Israel to place Iron Dome battery in Beersheba area after Gaza rocket fire
Deputy defense minister says air defense system could be deployed to southern city as soon as Wednesday evening

The Iron Dome anti-rocket system will soon be deployed to the Beersheba area, Israel’s deputy defense minister said Wednesday, after Palestinian terrorists in the Gaza Strip launched a rocket that hit a home inside the city, causing damage but no injuries, and fired another that landed in the sea off central Israel.
“An Iron Dome battery will be set up in the Beersheba area in the coming days, perhaps even tonight,” Deputy Minister Eli Ben Dahan said in the Knesset.
Ben Dahan was responding to a question about the IDF Home Front Command’s preparedness for war in the south.
The announcement came as a tentative calm in the south appeared to take hold by Wednesday afternoon, after the Israel Defense Forces said it bombed at least 20 targets in Gaza in response to the rocket attack.
The Israel Defense Forces does not usually comment on the deployment of Iron Dome batteries.
The placement of the anti-rocket system near the city might signal Israel expects hostilities with Gaza to continue.
The statement appeared to confirm that there was no battery near Beersheba at the time of the Wednesday rocket attack.

The statement came after Prime Minister Benjamin Netanyahu met with top defense officials at the military’s Gaza Division headquarters for a security assessment following the flareup, warning that Israel would “act forcefully” in response to violence from the Palestinian enclave.
The security consultations included Defense Minister Avigdor Liberman, IDF Deputy Chief of Staff Maj. Gen. Aviv Kochavi, National Security Adviser Meir Ben-Shabbat, Shin Bet security service chief Nadav Argaman and other top officials, the Prime Minister’s Office said in a statement.
Egypt and the UN have reportedly scrambled to try to negotiate a calm between the sides since the rocket attack on Beersheba, which came days after Israeli leaders had already threatened a wider offensive over near-daily border riots and launches of incendiary balloons and kites.

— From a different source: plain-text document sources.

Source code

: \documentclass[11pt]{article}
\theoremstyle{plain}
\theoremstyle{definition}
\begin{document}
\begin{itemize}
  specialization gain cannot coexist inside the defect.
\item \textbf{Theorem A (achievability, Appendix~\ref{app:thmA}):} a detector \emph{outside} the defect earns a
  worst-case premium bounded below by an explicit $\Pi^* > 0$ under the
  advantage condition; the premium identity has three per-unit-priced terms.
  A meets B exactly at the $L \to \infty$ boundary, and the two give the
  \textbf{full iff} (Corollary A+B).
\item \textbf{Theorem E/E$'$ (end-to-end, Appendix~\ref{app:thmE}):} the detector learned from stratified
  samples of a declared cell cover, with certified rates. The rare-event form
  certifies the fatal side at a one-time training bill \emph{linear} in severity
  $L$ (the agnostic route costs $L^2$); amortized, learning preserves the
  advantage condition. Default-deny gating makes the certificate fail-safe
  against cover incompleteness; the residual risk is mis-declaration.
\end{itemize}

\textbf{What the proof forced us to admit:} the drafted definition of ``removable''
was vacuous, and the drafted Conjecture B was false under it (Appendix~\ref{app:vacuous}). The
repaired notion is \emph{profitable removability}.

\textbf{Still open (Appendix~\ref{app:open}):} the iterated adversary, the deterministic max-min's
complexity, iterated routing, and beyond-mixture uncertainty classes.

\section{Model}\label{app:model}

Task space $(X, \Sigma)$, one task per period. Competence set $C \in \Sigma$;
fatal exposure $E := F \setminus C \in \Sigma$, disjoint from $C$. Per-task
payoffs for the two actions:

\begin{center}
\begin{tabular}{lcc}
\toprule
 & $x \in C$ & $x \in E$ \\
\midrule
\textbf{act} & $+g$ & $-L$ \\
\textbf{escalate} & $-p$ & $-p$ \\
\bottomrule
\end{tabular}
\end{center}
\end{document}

In the predawn hours of Wednesday morning, a mid-range rocket from the Gaza Strip bearing a heavy 20 kilogram (44 pound) warhead struck a house in the southern city of Beersheba, causing significant damage to the structure.

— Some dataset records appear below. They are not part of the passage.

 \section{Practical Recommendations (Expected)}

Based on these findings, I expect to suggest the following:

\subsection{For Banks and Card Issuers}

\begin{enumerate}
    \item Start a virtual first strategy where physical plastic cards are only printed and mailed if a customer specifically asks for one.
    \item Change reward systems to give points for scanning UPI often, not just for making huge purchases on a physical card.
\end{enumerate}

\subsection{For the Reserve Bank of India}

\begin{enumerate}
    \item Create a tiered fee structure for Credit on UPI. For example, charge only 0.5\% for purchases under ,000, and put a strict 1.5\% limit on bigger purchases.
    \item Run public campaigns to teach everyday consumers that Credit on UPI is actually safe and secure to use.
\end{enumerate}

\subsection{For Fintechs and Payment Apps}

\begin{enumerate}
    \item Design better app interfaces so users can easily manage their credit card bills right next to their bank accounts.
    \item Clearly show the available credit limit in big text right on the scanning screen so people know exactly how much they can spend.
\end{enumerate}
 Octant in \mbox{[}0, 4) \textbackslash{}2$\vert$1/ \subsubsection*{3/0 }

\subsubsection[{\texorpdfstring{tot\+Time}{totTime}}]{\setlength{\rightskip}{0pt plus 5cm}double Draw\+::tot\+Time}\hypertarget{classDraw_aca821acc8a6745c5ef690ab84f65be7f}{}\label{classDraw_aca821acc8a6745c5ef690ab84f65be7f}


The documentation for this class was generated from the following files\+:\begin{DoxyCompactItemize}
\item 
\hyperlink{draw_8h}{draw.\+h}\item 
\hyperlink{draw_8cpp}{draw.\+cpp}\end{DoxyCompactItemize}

The residents were spared injury as they had rushed into their bomb shelter after the incoming rocket siren sounded in the city.

In response, the Israel Defense Forces carried out strikes on some 20 targets in the Strip connected to the Gaza-ruling Hamas terror group and other organizations in the coastal enclave.

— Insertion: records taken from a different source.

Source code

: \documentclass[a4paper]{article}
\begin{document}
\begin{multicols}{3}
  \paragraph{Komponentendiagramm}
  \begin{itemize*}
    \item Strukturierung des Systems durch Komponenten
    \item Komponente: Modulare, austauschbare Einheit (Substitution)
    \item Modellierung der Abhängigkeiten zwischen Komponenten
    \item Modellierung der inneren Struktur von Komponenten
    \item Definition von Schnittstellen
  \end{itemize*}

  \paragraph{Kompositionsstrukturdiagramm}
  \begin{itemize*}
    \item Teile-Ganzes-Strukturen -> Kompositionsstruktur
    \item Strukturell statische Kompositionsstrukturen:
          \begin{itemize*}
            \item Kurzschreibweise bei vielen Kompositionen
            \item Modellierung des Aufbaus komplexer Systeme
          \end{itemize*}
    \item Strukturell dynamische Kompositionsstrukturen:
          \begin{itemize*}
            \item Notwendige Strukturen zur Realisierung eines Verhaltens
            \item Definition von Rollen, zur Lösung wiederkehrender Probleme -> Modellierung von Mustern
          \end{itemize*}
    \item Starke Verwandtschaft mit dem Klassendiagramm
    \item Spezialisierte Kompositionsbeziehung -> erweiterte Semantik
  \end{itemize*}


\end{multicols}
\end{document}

Hamas and the second largest terror group in the Strip, the Iran-backed Palestinian Islamic Jihad, officially denied carrying out the rocket attack, saying it was “irresponsible” and undermined an Egyptian-led negotiation effort.
It was only the second rocket fired at Beersheba since the 2014 Gaza war. The previous rocket, which struck a field north of Beersheba on August 9, came as Palestinians fired dozens of projectiles at Israeli communities along the Gaza border.
Rocket attacks on Beersheba — home to more than 200,000 people — are rare and considered a major escalation.
A second rocket fired from Gaza Wednesday morning crashed into the sea off the coast of greater Tel Aviv area, known in Israel as Gush Dan. The military would only confirm that it struck “off the coast of a large city.”
There was no word if an Iron Dome was or would be deployed in the Tel Aviv region.

Since March 30, Palestinians in the Gaza Strip have participated in a series of protests and riots dubbed the “Great March of Return,” which have mostly involved the burning of tires and rock-throwing along the security fence, but have also seen shooting attacks and bombings as well as the sending of incendiary balloons and kites into Israel.
There have also been several flareups that took Israel and Hamas to the brink of war, with Palestinians firing rockets into Israel and the IDF responding with airstrikes.
Some 155 Palestinians have been killed and thousands more have been injured in the clashes with IDF troops, according to AP figures; Hamas has acknowledged that dozens of the dead were its members. One Israeli soldier was shot dead by a sniper on the border.